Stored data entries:
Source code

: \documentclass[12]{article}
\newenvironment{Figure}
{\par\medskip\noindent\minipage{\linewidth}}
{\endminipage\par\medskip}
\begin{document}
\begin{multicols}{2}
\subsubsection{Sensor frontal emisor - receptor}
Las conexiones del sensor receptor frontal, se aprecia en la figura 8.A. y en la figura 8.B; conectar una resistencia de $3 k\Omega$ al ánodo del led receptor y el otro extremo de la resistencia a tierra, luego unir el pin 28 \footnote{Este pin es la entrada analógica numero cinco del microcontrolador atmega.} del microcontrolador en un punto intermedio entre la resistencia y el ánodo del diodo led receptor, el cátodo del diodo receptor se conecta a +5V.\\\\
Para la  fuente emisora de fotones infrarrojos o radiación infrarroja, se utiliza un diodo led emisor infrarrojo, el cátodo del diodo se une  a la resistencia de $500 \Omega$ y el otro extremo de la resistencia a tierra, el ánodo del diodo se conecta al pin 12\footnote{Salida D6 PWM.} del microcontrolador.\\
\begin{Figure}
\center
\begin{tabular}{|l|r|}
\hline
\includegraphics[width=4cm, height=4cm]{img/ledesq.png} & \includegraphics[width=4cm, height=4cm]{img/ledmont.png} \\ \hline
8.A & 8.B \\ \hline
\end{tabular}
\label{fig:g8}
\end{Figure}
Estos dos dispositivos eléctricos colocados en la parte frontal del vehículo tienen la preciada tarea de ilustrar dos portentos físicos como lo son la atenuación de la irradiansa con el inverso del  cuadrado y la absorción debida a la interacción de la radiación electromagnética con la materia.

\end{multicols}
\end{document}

==

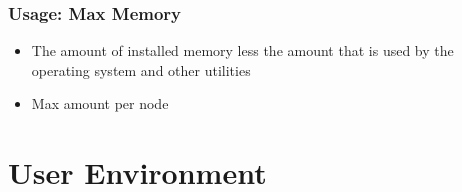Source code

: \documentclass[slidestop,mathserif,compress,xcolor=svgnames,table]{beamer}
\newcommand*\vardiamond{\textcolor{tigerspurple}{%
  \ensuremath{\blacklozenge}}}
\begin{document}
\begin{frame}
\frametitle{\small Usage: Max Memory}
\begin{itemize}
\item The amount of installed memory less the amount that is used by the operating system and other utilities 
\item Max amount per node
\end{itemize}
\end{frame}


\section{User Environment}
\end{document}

* * *

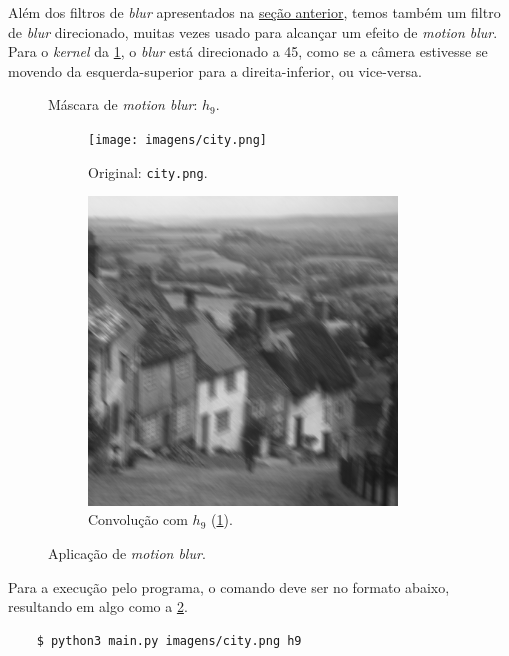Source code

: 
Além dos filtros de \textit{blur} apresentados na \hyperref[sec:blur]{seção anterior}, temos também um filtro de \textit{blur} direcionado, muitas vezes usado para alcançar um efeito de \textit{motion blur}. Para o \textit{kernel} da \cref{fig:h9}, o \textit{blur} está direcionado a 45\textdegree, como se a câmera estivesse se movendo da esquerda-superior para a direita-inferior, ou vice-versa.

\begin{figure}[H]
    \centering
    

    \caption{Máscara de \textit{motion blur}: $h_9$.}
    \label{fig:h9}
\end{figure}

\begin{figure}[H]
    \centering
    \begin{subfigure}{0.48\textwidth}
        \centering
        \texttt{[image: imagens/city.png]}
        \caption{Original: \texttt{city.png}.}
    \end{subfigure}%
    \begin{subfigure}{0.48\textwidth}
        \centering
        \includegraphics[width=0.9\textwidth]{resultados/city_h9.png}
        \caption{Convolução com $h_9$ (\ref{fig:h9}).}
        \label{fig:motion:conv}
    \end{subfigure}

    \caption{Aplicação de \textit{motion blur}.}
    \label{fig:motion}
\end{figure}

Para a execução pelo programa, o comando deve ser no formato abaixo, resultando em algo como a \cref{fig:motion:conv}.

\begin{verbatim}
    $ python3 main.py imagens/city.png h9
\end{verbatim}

> _Exercise directions_
Report back every line of the entries in which "emisor" occurs.

> _Result below_
\subsubsection{Sensor frontal emisor - receptor}
Para la  fuente emisora de fotones infrarrojos o radiación infrarroja, se utiliza un diodo led emisor infrarrojo, el cátodo del diodo se une  a la resistencia de $500 \Omega$ y el otro extremo de la resistencia a tierra, el ánodo del diodo se conecta al pin 12\footnote{Salida D6 PWM.} del microcontrolador.\\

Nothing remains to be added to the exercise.